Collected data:
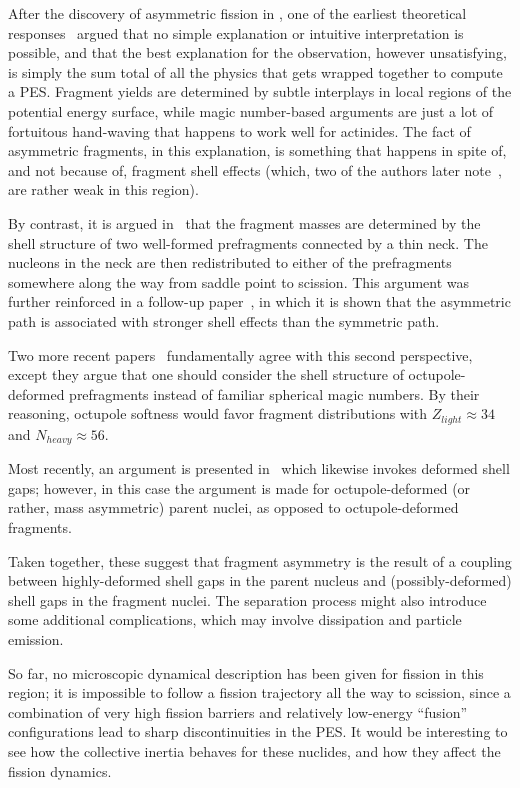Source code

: After the discovery of asymmetric fission in {\Hg}, one of the earliest theoretical responses~\cite{Moller2012} argued that no simple explanation or intuitive interpretation is possible, and that the best explanation for the observation, however unsatisfying, is simply the sum total of all the physics that gets wrapped together to compute a PES. Fragment yields are determined by subtle interplays in local regions of the potential energy surface, while magic number-based arguments are just a lot of fortuitous hand-waving that happens to work well for actinides. The fact of asymmetric fragments, in this explanation, is something that happens in spite of, and not because of, fragment shell effects (which, two of the authors later note~\cite{Ichikawa2012}, are rather weak in this region).

By contrast, it is argued in~\cite{Warda2012a} that the fragment masses are determined by the shell structure of two well-formed prefragments connected by a thin neck. The nucleons in the neck are then redistributed to either of the prefragments somewhere along the way from saddle point to scission. This argument was further reinforced in a follow-up paper~\cite{Mcdonnell2014}, in which it is shown that the asymmetric path is associated with stronger shell effects than the symmetric path.

Two more recent papers~\cite{Scamps2018a, Scamps2019} fundamentally agree with this second perspective, except they argue that one should consider the shell structure of octupole-deformed prefragments instead of familiar spherical magic numbers. By their reasoning, octupole softness would favor fragment distributions with $Z_{light}\approx34$ and $N_{heavy}\approx56$.

Most recently, an argument is presented in~\cite{Ichikawa2019} which likewise invokes deformed shell gaps; however, in this case the argument is made for octupole-deformed (or rather, mass asymmetric) parent nuclei, as opposed to octupole-deformed fragments.

Taken together, these suggest that fragment asymmetry is the result of a coupling between highly-deformed shell gaps in the parent nucleus and (possibly-deformed) shell gaps in the fragment nuclei. The separation process might also introduce some additional complications, which may involve dissipation and particle emission.

So far, no microscopic dynamical description has been given for fission in this region; it is impossible to follow a fission trajectory all the way to scission, since a combination of very high fission barriers and relatively low-energy ``fusion'' configurations lead to sharp discontinuities in the PES. It would be interesting to see how the collective inertia behaves for these nuclides, and how they affect the fission dynamics.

EXERCISE DETAILS =>
Give the entries above again word for word, without any pictures.

RESULT BELOW =>
Source code

: After the discovery of asymmetric fission in {\Hg}, one of the earliest theoretical responses~\cite{Moller2012} argued that no simple explanation or intuitive interpretation is possible, and that the best explanation for the observation, however unsatisfying, is simply the sum total of all the physics that gets wrapped together to compute a PES. Fragment yields are determined by subtle interplays in local regions of the potential energy surface, while magic number-based arguments are just a lot of fortuitous hand-waving that happens to work well for actinides. The fact of asymmetric fragments, in this explanation, is something that happens in spite of, and not because of, fragment shell effects (which, two of the authors later note~\cite{Ichikawa2012}, are rather weak in this region).

By contrast, it is argued in~\cite{Warda2012a} that the fragment masses are determined by the shell structure of two well-formed prefragments connected by a thin neck. The nucleons in the neck are then redistributed to either of the prefragments somewhere along the way from saddle point to scission. This argument was further reinforced in a follow-up paper~\cite{Mcdonnell2014}, in which it is shown that the asymmetric path is associated with stronger shell effects than the symmetric path.

Two more recent papers~\cite{Scamps2018a, Scamps2019} fundamentally agree with this second perspective, except they argue that one should consider the shell structure of octupole-deformed prefragments instead of familiar spherical magic numbers. By their reasoning, octupole softness would favor fragment distributions with $Z_{light}\approx34$ and $N_{heavy}\approx56$.

Most recently, an argument is presented in~\cite{Ichikawa2019} which likewise invokes deformed shell gaps; however, in this case the argument is made for octupole-deformed (or rather, mass asymmetric) parent nuclei, as opposed to octupole-deformed fragments.

Taken together, these suggest that fragment asymmetry is the result of a coupling between highly-deformed shell gaps in the parent nucleus and (possibly-deformed) shell gaps in the fragment nuclei. The separation process might also introduce some additional complications, which may involve dissipation and particle emission.

So far, no microscopic dynamical description has been given for fission in this region; it is impossible to follow a fission trajectory all the way to scission, since a combination of very high fission barriers and relatively low-energy ``fusion'' configurations lead to sharp discontinuities in the PES. It would be interesting to see how the collective inertia behaves for these nuclides, and how they affect the fission dynamics.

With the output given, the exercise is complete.